## [Work task]
Each record below must be returned exactly as shown.

──────────────────────────────

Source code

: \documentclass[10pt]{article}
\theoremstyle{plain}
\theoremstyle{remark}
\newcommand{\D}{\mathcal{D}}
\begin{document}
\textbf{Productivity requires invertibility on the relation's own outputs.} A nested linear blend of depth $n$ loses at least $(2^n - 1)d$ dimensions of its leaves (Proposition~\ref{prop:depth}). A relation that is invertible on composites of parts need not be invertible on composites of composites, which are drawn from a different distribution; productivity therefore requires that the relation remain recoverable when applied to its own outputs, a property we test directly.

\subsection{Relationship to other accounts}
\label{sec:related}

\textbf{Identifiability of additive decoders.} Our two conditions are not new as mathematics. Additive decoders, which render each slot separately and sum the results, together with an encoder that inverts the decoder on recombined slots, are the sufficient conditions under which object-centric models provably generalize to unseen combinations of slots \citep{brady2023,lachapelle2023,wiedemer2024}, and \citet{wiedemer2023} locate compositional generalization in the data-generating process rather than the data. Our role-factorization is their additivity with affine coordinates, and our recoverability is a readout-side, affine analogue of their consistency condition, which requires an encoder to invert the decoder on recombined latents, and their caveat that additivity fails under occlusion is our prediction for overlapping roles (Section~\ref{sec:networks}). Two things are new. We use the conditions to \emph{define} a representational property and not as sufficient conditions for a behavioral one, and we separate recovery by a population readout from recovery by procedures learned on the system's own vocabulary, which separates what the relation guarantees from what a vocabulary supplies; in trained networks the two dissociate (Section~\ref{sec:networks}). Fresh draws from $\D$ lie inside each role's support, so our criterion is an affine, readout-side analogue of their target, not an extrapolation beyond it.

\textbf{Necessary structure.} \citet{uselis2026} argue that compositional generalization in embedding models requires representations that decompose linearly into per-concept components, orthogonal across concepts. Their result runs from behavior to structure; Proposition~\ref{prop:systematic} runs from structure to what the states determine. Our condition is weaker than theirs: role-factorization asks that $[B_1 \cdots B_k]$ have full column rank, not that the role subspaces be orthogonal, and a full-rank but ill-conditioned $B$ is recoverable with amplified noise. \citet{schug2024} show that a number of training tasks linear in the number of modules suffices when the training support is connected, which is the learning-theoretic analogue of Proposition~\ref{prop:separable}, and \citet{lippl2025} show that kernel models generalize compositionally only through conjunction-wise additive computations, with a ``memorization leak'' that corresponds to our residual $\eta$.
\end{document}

──────────────────────────────

## [Written solution]
Source code

: \documentclass[10pt]{article}
\theoremstyle{plain}
\theoremstyle{remark}
\newcommand{\D}{\mathcal{D}}
\begin{document}
\textbf{Productivity requires invertibility on the relation's own outputs.} A nested linear blend of depth $n$ loses at least $(2^n - 1)d$ dimensions of its leaves (Proposition~\ref{prop:depth}). A relation that is invertible on composites of parts need not be invertible on composites of composites, which are drawn from a different distribution; productivity therefore requires that the relation remain recoverable when applied to its own outputs, a property we test directly.

\subsection{Relationship to other accounts}
\label{sec:related}

\textbf{Identifiability of additive decoders.} Our two conditions are not new as mathematics. Additive decoders, which render each slot separately and sum the results, together with an encoder that inverts the decoder on recombined slots, are the sufficient conditions under which object-centric models provably generalize to unseen combinations of slots \citep{brady2023,lachapelle2023,wiedemer2024}, and \citet{wiedemer2023} locate compositional generalization in the data-generating process rather than the data. Our role-factorization is their additivity with affine coordinates, and our recoverability is a readout-side, affine analogue of their consistency condition, which requires an encoder to invert the decoder on recombined latents, and their caveat that additivity fails under occlusion is our prediction for overlapping roles (Section~\ref{sec:networks}). Two things are new. We use the conditions to \emph{define} a representational property and not as sufficient conditions for a behavioral one, and we separate recovery by a population readout from recovery by procedures learned on the system's own vocabulary, which separates what the relation guarantees from what a vocabulary supplies; in trained networks the two dissociate (Section~\ref{sec:networks}). Fresh draws from $\D$ lie inside each role's support, so our criterion is an affine, readout-side analogue of their target, not an extrapolation beyond it.

\textbf{Necessary structure.} \citet{uselis2026} argue that compositional generalization in embedding models requires representations that decompose linearly into per-concept components, orthogonal across concepts. Their result runs from behavior to structure; Proposition~\ref{prop:systematic} runs from structure to what the states determine. Our condition is weaker than theirs: role-factorization asks that $[B_1 \cdots B_k]$ have full column rank, not that the role subspaces be orthogonal, and a full-rank but ill-conditioned $B$ is recoverable with amplified noise. \citet{schug2024} show that a number of training tasks linear in the number of modules suffices when the training support is connected, which is the learning-theoretic analogue of Proposition~\ref{prop:separable}, and \citet{lippl2025} show that kernel models generalize compositionally only through conjunction-wise additive computations, with a ``memorization leak'' that corresponds to our residual $\eta$.
\end{document}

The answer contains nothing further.